The Fifth Discipline. Peter M. Senge. Currency Doubleday, 1990.
The Fifth Discipline Field Book. Peter M. Senge, et al. Currency Doubleday, 1994. A friend of mine commented that The Fifth Discipline is “a great 160 page book buried in 360 pages.” In one sense this is true. One way to read this book is to look up topics of interest in the index and then read the article. In a larger sense this book is a long, intricate argument about a structure of interactions, and the rules that inform those interactions, that lead to flexible, responsive and humane organizations. The field book is a collection of case studies and tools to put into practice the fundamentals from the original book.
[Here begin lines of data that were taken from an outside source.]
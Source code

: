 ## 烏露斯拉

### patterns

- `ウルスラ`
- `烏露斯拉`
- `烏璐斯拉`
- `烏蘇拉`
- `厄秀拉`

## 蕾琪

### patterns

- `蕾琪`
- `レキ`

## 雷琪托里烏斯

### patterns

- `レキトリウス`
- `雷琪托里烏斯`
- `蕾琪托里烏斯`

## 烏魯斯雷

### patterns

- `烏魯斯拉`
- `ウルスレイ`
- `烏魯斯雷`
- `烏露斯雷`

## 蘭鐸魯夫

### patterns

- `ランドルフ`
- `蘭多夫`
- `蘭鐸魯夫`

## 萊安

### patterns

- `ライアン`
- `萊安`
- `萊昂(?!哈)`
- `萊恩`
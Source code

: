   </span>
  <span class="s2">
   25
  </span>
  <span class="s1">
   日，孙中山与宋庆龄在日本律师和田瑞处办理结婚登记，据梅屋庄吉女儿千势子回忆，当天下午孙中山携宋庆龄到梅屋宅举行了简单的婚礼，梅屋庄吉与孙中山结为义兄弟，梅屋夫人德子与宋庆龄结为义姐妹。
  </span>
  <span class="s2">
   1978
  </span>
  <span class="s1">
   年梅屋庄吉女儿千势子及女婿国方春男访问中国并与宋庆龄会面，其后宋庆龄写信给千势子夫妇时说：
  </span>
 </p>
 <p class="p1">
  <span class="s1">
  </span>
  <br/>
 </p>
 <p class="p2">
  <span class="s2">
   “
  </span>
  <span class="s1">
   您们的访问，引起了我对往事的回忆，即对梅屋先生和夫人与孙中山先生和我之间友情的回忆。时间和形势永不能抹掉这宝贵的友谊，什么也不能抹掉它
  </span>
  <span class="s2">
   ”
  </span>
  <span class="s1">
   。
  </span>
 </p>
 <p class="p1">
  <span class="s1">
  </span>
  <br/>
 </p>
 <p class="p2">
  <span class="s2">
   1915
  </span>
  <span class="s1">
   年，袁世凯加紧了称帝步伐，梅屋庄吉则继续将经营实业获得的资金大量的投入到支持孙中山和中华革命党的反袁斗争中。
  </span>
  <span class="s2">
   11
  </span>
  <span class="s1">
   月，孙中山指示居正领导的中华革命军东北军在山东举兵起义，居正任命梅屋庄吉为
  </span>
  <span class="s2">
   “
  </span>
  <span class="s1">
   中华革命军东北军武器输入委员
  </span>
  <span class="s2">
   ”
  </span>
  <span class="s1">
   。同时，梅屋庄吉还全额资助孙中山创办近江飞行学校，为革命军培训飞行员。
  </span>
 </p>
Customers for Life: How to Turn That One-Time Buyer into a Lifetime Customer. Carl Sewell and Paul B. Brown. Doubleday Currency, 1990. There are three strikes against this book for many church professionals. Strike one: Sewell sells cars. Strike two: Its about “customers.” Strike three: Its also about making money. To view this book through these three filters is to completely miss, completely obscure, the value of the book. The thesis of the book is simple: If you or your organization depend on having people come back after their first visit, there are fundamentals that can increase the number that do so. To put it differently, this is a primer in viewing things from the point of view of the public you are trying to reach with your message and ministry.
Fast Forward: The Best Ideas on Managing Business Change. Edited by James Champy and Nitin Nohria. Harvard Business School Press, 1996. This is a collection of articles from the Harvard Business Review that relate to change. It is divided into three parts: “The future state: where we are heading.” “The process of change.” “The new role of management.” An outstanding collection of articles united around the theme of continuing to have an impact in the midst of fundamental change.
How to Win Friends and Influence People. Dale Carnegie. Simon and Schuster, 1934, with numerous revisions. When asked if the material in the book is really new, Mr. Carnegie is reputed to have answered: “Its all in the Bible.” The contents of this book make it clear that the gap between knowing and doing can be immense, and that the gap between doing and mastery is equally large. Three key terms to watch for: honest, sincere and genuine. The absence of these three, according to Mr. Carnegie, reduce human interaction to crass manipulation. Relationships built on these three can be enriching and meaningful beyond measure.
This is a quick list of personal favorites. It isn’t intended to be nearly complete. All of them are useful in their own way to help navigate the changes in the world.
Wired Magazine. The layout makes me crazy. The editorial is often opposite my values, beliefs and world view. Its audience is the techno-hip 18-30 year olds who are making the world. Look in particular at the advertisements, content, layout, offer. Then look at the materials your organization puts out to attract the attention (a.k.a.: marketing and promotion materials) of this same age group. Is there a difference? I don’t like it but I pay attention to it.
The Wall Street Journal. Still the best written, best researched, most focused information source delivered to our doors.
The Harvard Business Review. There are at least a dozen other publications that intend to provide the thought leadership offered in the HBR. Noone does it better. It is well written, tightly argued, with plenty of variety. It is a terrific resource for people who have to get things done with and through others in an organization.